··· Dataset content

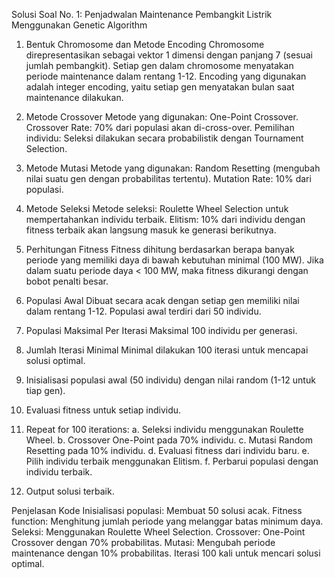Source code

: Solusi Soal No. 1: Penjadwalan Maintenance Pembangkit Listrik Menggunakan Genetic Algorithm
1. Bentuk Chromosome dan Metode Encoding
Chromosome direpresentasikan sebagai vektor 1 dimensi dengan panjang 7 (sesuai jumlah pembangkit).
Setiap gen dalam chromosome menyatakan periode maintenance dalam rentang 1-12.
Encoding yang digunakan adalah integer encoding, yaitu setiap gen menyatakan bulan saat maintenance dilakukan.
2. Metode Crossover
Metode yang digunakan: One-Point Crossover.
Crossover Rate: 70% dari populasi akan di-cross-over.
Pemilihan individu: Seleksi dilakukan secara probabilistik dengan Tournament Selection.
3. Metode Mutasi
Metode yang digunakan: Random Resetting (mengubah nilai suatu gen dengan probabilitas tertentu).
Mutation Rate: 10% dari populasi.
4. Metode Seleksi
Metode seleksi: Roulette Wheel Selection untuk mempertahankan individu terbaik.
Elitism: 10% dari individu dengan fitness terbaik akan langsung masuk ke generasi berikutnya.
5. Perhitungan Fitness
Fitness dihitung berdasarkan berapa banyak periode yang memiliki daya di bawah kebutuhan minimal (100 MW).
Jika dalam suatu periode daya < 100 MW, maka fitness dikurangi dengan bobot penalti besar.
6. Populasi Awal
Dibuat secara acak dengan setiap gen memiliki nilai dalam rentang 1-12.
Populasi awal terdiri dari 50 individu.
7. Populasi Maksimal Per Iterasi
Maksimal 100 individu per generasi.
8. Jumlah Iterasi Minimal
Minimal dilakukan 100 iterasi untuk mencapai solusi optimal.

1. Inisialisasi populasi awal (50 individu) dengan nilai random (1-12 untuk tiap gen).
2. Evaluasi fitness untuk setiap individu.
3. Repeat for 100 iterations:
    a. Seleksi individu menggunakan Roulette Wheel.
    b. Crossover One-Point pada 70% individu.
    c. Mutasi Random Resetting pada 10% individu.
    d. Evaluasi fitness dari individu baru.
    e. Pilih individu terbaik menggunakan Elitism.
    f. Perbarui populasi dengan individu terbaik.
4. Output solusi terbaik.

Penjelasan Kode
Inisialisasi populasi: Membuat 50 solusi acak.
Fitness function: Menghitung jumlah periode yang melanggar batas minimum daya.
Seleksi: Menggunakan Roulette Wheel Selection.
Crossover: One-Point Crossover dengan 70% probabilitas.
Mutasi: Mengubah periode maintenance dengan 10% probabilitas.
Iterasi 100 kali untuk mencari solusi optimal.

······

Exercise objective: Print the complete listing exactly as it stands, without its pictures.

Task answer:
Source code

: Solusi Soal No. 1: Penjadwalan Maintenance Pembangkit Listrik Menggunakan Genetic Algorithm
1. Bentuk Chromosome dan Metode Encoding
Chromosome direpresentasikan sebagai vektor 1 dimensi dengan panjang 7 (sesuai jumlah pembangkit).
Setiap gen dalam chromosome menyatakan periode maintenance dalam rentang 1-12.
Encoding yang digunakan adalah integer encoding, yaitu setiap gen menyatakan bulan saat maintenance dilakukan.
2. Metode Crossover
Metode yang digunakan: One-Point Crossover.
Crossover Rate: 70% dari populasi akan di-cross-over.
Pemilihan individu: Seleksi dilakukan secara probabilistik dengan Tournament Selection.
3. Metode Mutasi
Metode yang digunakan: Random Resetting (mengubah nilai suatu gen dengan probabilitas tertentu).
Mutation Rate: 10% dari populasi.
4. Metode Seleksi
Metode seleksi: Roulette Wheel Selection untuk mempertahankan individu terbaik.
Elitism: 10% dari individu dengan fitness terbaik akan langsung masuk ke generasi berikutnya.
5. Perhitungan Fitness
Fitness dihitung berdasarkan berapa banyak periode yang memiliki daya di bawah kebutuhan minimal (100 MW).
Jika dalam suatu periode daya < 100 MW, maka fitness dikurangi dengan bobot penalti besar.
6. Populasi Awal
Dibuat secara acak dengan setiap gen memiliki nilai dalam rentang 1-12.
Populasi awal terdiri dari 50 individu.
7. Populasi Maksimal Per Iterasi
Maksimal 100 individu per generasi.
8. Jumlah Iterasi Minimal
Minimal dilakukan 100 iterasi untuk mencapai solusi optimal.

1. Inisialisasi populasi awal (50 individu) dengan nilai random (1-12 untuk tiap gen).
2. Evaluasi fitness untuk setiap individu.
3. Repeat for 100 iterations:
    a. Seleksi individu menggunakan Roulette Wheel.
    b. Crossover One-Point pada 70% individu.
    c. Mutasi Random Resetting pada 10% individu.
    d. Evaluasi fitness dari individu baru.
    e. Pilih individu terbaik menggunakan Elitism.
    f. Perbarui populasi dengan individu terbaik.
4. Output solusi terbaik.

Penjelasan Kode
Inisialisasi populasi: Membuat 50 solusi acak.
Fitness function: Menghitung jumlah periode yang melanggar batas minimum daya.
Seleksi: Menggunakan Roulette Wheel Selection.
Crossover: One-Point Crossover dengan 70% probabilitas.
Mutasi: Mengubah periode maintenance dengan 10% probabilitas.
Iterasi 100 kali untuk mencari solusi optimal.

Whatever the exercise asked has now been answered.